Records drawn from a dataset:
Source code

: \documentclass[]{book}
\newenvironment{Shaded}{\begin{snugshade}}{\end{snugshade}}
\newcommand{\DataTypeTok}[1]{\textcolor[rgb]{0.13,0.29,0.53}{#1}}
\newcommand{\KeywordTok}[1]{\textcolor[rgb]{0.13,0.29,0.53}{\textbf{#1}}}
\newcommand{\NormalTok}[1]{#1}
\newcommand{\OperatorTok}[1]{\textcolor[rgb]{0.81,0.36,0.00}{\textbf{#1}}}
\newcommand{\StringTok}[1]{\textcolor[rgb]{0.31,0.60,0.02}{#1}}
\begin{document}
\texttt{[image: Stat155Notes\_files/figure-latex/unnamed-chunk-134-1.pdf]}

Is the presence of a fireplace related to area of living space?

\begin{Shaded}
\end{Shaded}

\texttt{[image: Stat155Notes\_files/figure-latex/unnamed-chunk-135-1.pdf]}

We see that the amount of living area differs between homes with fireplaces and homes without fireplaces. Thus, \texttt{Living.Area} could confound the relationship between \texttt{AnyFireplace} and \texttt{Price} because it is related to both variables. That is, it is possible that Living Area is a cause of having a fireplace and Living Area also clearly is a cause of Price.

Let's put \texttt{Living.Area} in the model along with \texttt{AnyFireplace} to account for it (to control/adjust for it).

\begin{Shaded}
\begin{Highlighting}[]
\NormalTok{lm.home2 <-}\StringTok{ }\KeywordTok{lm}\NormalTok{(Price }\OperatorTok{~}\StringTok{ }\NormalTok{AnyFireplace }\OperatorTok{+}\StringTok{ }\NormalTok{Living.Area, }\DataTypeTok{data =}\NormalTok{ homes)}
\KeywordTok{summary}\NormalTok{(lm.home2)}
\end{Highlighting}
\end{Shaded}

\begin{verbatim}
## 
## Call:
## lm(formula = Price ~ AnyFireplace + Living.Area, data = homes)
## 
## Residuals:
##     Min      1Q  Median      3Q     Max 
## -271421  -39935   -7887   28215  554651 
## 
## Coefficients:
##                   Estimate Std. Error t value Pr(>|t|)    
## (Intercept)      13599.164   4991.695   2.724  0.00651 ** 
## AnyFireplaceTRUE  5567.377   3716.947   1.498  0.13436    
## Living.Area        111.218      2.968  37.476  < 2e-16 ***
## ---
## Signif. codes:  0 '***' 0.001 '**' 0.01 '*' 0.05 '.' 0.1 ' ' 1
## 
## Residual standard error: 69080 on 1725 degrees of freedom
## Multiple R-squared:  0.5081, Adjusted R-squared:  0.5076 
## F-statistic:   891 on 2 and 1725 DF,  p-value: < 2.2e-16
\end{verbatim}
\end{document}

[EXERCISE AIM] Word for word, transcribe each of the entries above.

[EXERCISE RESPONSE]
Source code

: \documentclass[]{book}
\newenvironment{Shaded}{\begin{snugshade}}{\end{snugshade}}
\newcommand{\DataTypeTok}[1]{\textcolor[rgb]{0.13,0.29,0.53}{#1}}
\newcommand{\KeywordTok}[1]{\textcolor[rgb]{0.13,0.29,0.53}{\textbf{#1}}}
\newcommand{\NormalTok}[1]{#1}
\newcommand{\OperatorTok}[1]{\textcolor[rgb]{0.81,0.36,0.00}{\textbf{#1}}}
\newcommand{\StringTok}[1]{\textcolor[rgb]{0.31,0.60,0.02}{#1}}
\begin{document}
\texttt{[image: Stat155Notes\_files/figure-latex/unnamed-chunk-134-1.pdf]}

Is the presence of a fireplace related to area of living space?

\begin{Shaded}
\end{Shaded}

\texttt{[image: Stat155Notes\_files/figure-latex/unnamed-chunk-135-1.pdf]}

We see that the amount of living area differs between homes with fireplaces and homes without fireplaces. Thus, \texttt{Living.Area} could confound the relationship between \texttt{AnyFireplace} and \texttt{Price} because it is related to both variables. That is, it is possible that Living Area is a cause of having a fireplace and Living Area also clearly is a cause of Price.

Let's put \texttt{Living.Area} in the model along with \texttt{AnyFireplace} to account for it (to control/adjust for it).

\begin{Shaded}
\begin{Highlighting}[]
\NormalTok{lm.home2 <-}\StringTok{ }\KeywordTok{lm}\NormalTok{(Price }\OperatorTok{~}\StringTok{ }\NormalTok{AnyFireplace }\OperatorTok{+}\StringTok{ }\NormalTok{Living.Area, }\DataTypeTok{data =}\NormalTok{ homes)}
\KeywordTok{summary}\NormalTok{(lm.home2)}
\end{Highlighting}
\end{Shaded}

\begin{verbatim}
## 
## Call:
## lm(formula = Price ~ AnyFireplace + Living.Area, data = homes)
## 
## Residuals:
##     Min      1Q  Median      3Q     Max 
## -271421  -39935   -7887   28215  554651 
## 
## Coefficients:
##                   Estimate Std. Error t value Pr(>|t|)    
## (Intercept)      13599.164   4991.695   2.724  0.00651 ** 
## AnyFireplaceTRUE  5567.377   3716.947   1.498  0.13436    
## Living.Area        111.218      2.968  37.476  < 2e-16 ***
## ---
## Signif. codes:  0 '***' 0.001 '**' 0.01 '*' 0.05 '.' 0.1 ' ' 1
## 
## Residual standard error: 69080 on 1725 degrees of freedom
## Multiple R-squared:  0.5081, Adjusted R-squared:  0.5076 
## F-statistic:   891 on 2 and 1725 DF,  p-value: < 2.2e-16
\end{verbatim}
\end{document}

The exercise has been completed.